Ахмед и Минна на выставке.

Ахмед и Минна — художники с гражданской позицией

Ахмед и Минна — художники с гражданской позицией

Ахмед и Минна на выставке.

С Минной Хенрикссон и Ахмедом Аль-Навазом — финскими художниками, которые не избегают самых злободневных тем в своем творчестве — мы встретились сначала на выставке «Генезис», которая открылась 4 февраля в музее Серлакиус Густав в городе Мянтяя.

Экспозицию можно увидеть до 19 ноября этого года.

Выставка связана с судьбой города Мянтяя, города в окрестностях Тампере, который в XIX веке стал одним из центров развивающейся промышленности Финляндии.

Взгляд художников на роль семьи Серлакиус очень далек от залакированного представления о них как меценатах и заботливых «отцах» народа.

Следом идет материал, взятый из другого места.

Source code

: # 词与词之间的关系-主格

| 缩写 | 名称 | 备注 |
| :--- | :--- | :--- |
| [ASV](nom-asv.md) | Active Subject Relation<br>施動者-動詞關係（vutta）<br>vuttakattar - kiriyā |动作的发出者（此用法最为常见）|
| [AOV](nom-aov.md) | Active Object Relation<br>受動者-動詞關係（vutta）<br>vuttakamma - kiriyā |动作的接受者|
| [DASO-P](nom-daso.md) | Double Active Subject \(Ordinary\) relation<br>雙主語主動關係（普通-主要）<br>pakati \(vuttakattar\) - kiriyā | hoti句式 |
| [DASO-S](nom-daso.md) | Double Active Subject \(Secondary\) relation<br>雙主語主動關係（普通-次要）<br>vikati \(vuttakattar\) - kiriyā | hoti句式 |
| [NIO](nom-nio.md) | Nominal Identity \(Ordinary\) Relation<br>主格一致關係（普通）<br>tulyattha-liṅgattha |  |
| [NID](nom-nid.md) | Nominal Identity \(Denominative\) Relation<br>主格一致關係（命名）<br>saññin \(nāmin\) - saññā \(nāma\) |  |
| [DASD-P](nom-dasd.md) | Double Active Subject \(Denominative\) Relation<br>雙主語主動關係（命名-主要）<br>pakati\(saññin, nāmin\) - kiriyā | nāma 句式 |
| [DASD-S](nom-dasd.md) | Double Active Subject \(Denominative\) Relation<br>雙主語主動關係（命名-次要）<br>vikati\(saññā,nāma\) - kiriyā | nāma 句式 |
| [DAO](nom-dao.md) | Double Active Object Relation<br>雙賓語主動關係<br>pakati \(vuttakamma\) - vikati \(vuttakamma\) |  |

Мы решили встретиться с Минной и Ахмедом еще раз, чтобы поговорить о том, как они представляют роль художника в современном мире, полном противоречий, раздробленном войнами и землетрясениями.

Как встретились два таких разных человека как Минна Хенрикссон и Ахмед Аль-Наваз? Что стало той темой, которая связывает творчество?

Минна Хенрикссон родилась в Оулу. С 1996 по 1999 изучала живопись в Брайтоне (Великобритания). «Мне повезло, — рассказывает Минна, — потому что моя учеба пришлась на время вступления Финляндии в ЕС, в результате чего не было платы за обучение. Иначе я не смогла бы там учиться». Минна Хенрикссон также получила образование в Финляндии по программам, связанным с философией искусства. Хенрикссон много лет прожила в Турции, а также в различных Балканских странах. В Финляндию Минна вернулась в 2009 году. «У меня появился ребенок и это — причина, по которой я все еще дома», — говорит Минна.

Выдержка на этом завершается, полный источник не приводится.